Non-organic forms typically revolve around Selenite, a triple-oxidized form of selenium. It can be converted via Glutathione into Selenade; this multiple step process produces some superoxide radicals.
Organic forms include the selenoamino acids, which include selenocysteine, selenomethione, and Se-methylselenocysteine. The main active dietary form is selenomethionine. Selenomethionine is a relatively stable compound, but has pro-oxidative metabolites such as Selenid and Methylselenol.
4Effects of various intake levels
Deficiency of Selenium occurs when overall intake is less than 11ug, and 40ug is typically recommended as the minimum intake. A slightly higher but still low dietary intake of selenium (55ug) is sufficient to support the needs of 25 selenoproteins although there may be some interindividual differences. Levels above this, but not yet into therapeutic dosages (200-300ug) are possibly in the range of what is needed to exert anti-carcinogenic effects and doses up to the range of 750-800ug daily seem to be relatively free of harm.
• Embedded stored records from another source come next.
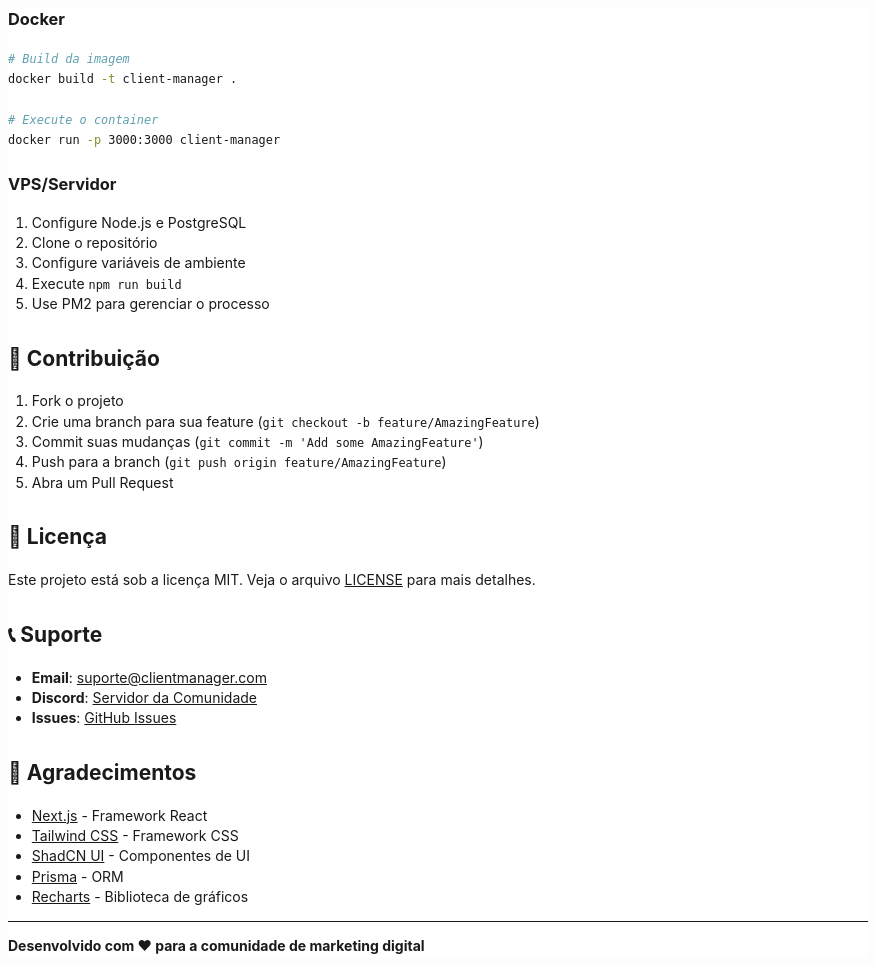 ### Docker

```bash
# Build da imagem
docker build -t client-manager .

# Execute o container
docker run -p 3000:3000 client-manager
```

### VPS/Servidor

1. Configure Node.js e PostgreSQL
2. Clone o repositório
3. Configure variáveis de ambiente
4. Execute `npm run build`
5. Use PM2 para gerenciar o processo

## 🤝 Contribuição

1. Fork o projeto
2. Crie uma branch para sua feature (`git checkout -b feature/AmazingFeature`)
3. Commit suas mudanças (`git commit -m 'Add some AmazingFeature'`)
4. Push para a branch (`git push origin feature/AmazingFeature`)
5. Abra um Pull Request

## 📄 Licença

Este projeto está sob a licença MIT. Veja o arquivo [LICENSE](LICENSE) para mais detalhes.

## 📞 Suporte

- **Email**: suporte@clientmanager.com
- **Discord**: [Servidor da Comunidade](https://discord.gg/clientmanager)
- **Issues**: [GitHub Issues](https://github.com/seu-usuario/client-manager/issues)

## 🙏 Agradecimentos

- [Next.js](https://nextjs.org/) - Framework React
- [Tailwind CSS](https://tailwindcss.com/) - Framework CSS
- [ShadCN UI](https://ui.shadcn.com/) - Componentes de UI
- [Prisma](https://prisma.io/) - ORM
- [Recharts](https://recharts.org/) - Biblioteca de gráficos

---

**Desenvolvido com ❤️ para a comunidade de marketing digital**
Dosages of 1,500-1,600ug or above start to become associated with harm and doses nearing 3,000-5,000ug can cause direct DNA damage.
Selenium metabolites can also regulate cell cycles and apoptosis, and aid in tumor regulation.
5Different forms of selenium
The synthetic form called MethylSelenic Acid can be directly reduced into methylselenol and can avoid the B-lysase enzyme intermediate commonly seen with dietary selenium.
6Selenium and Glucose Metabolism
Selenium has been noted in the past to aid glucose metabolism via acting as an insulin mimetic and thus aiding the deposition of glucose into both fat and muscle cells. These effects have also been seen in vivo.
In populations that have sufficient selenium status, epidemiological research and one intervention have suggested that further supplementation may increase the risk for insulin resistance and Type II Diabetes. The intervention was dosed at 200mcg daily.
The theorized mechanism of action is that after a certain threshold of selenium intake (past the RDA, nearing the TUL) selenium builds up in pancreatic tissue and exerts oxidative stress on beta-cells that secrete insulin.
This may be an issue of selenium being anti-diabetic acutely (via acting as an insulin-mimetic and aiding in glucose deposition) but over time damaging beta-cells and exerting the opposite effect and being pro-diabetic.
Selenium was first discovered to be related to cancer via correlational research showing higher cancer rates in areas with lower crop selenium content.
Several metabolites of selenium may be involved with cancer regulation. Methylselenol is though to play a role
Selenoproteins themselves, rather than individual selenoamino acids, are also implicated in cancer prevention. These selenoproteins are typically those that exert anti-oxidative effects (Glutathione Peroxidases and Selenoprotein P) and alleviate cancer during the promotion stage.
Specific selenoproteins that have been investigated for being linked to specific cancers include Glutathione Peroxidase 1 being associated with head and neck, lung and breast, and bladder and prostate cancers, Glutathione Peroxidase 2 being associated with colorectal adenoma, Selenoprotein P being associated with both colorectal adenoma and Prostate cancer, Selenoprotein 15 being associated Head, Neck, breast and lung cancer, and Thioredoxin reductase 1 being associated generally with most cancers.
Circulating selenium (independent of supplementation) is associated with a decrease in prostate cancer as assessed by a relatively small meta-analysis in a relatively dose-dependent manner up to a serum concentration of 170ng/mL, where it results in a relative risk ratio of 0.8 relative to 60ng/mL (set as baseline). The same meta-analysis found a decreased risk of prostate cancer associated with toenail selenium levels at up to 1 μg/g, where the risk then rose again.
The Selenium and Vitamin E Cancer Prevention Trial (SELECT) found no association between selenium status (as measured in toenails) and prostate cancer in any of five selenum concentration quintiles in the population, whose selenium levels ranged from 0.48-8.97μg/g (mean 0.89μg/g, 95% CI 0.55-1.43μg/g). Since there were only 13 cancer cases with toenail selenium levels less than 0.617μg/g included in this analysis, this study represents a relatively selenium-replete United States population compared to patients who were in included in the previous meta-analysis.
Much danger of excessive selenium comes through the pro-oxidant compound sodium selenite (thrice oxygenated selenium bound to sodium); this compound is able to induce tumor death via its pro-oxidant abilities, but is also toxic to other cells.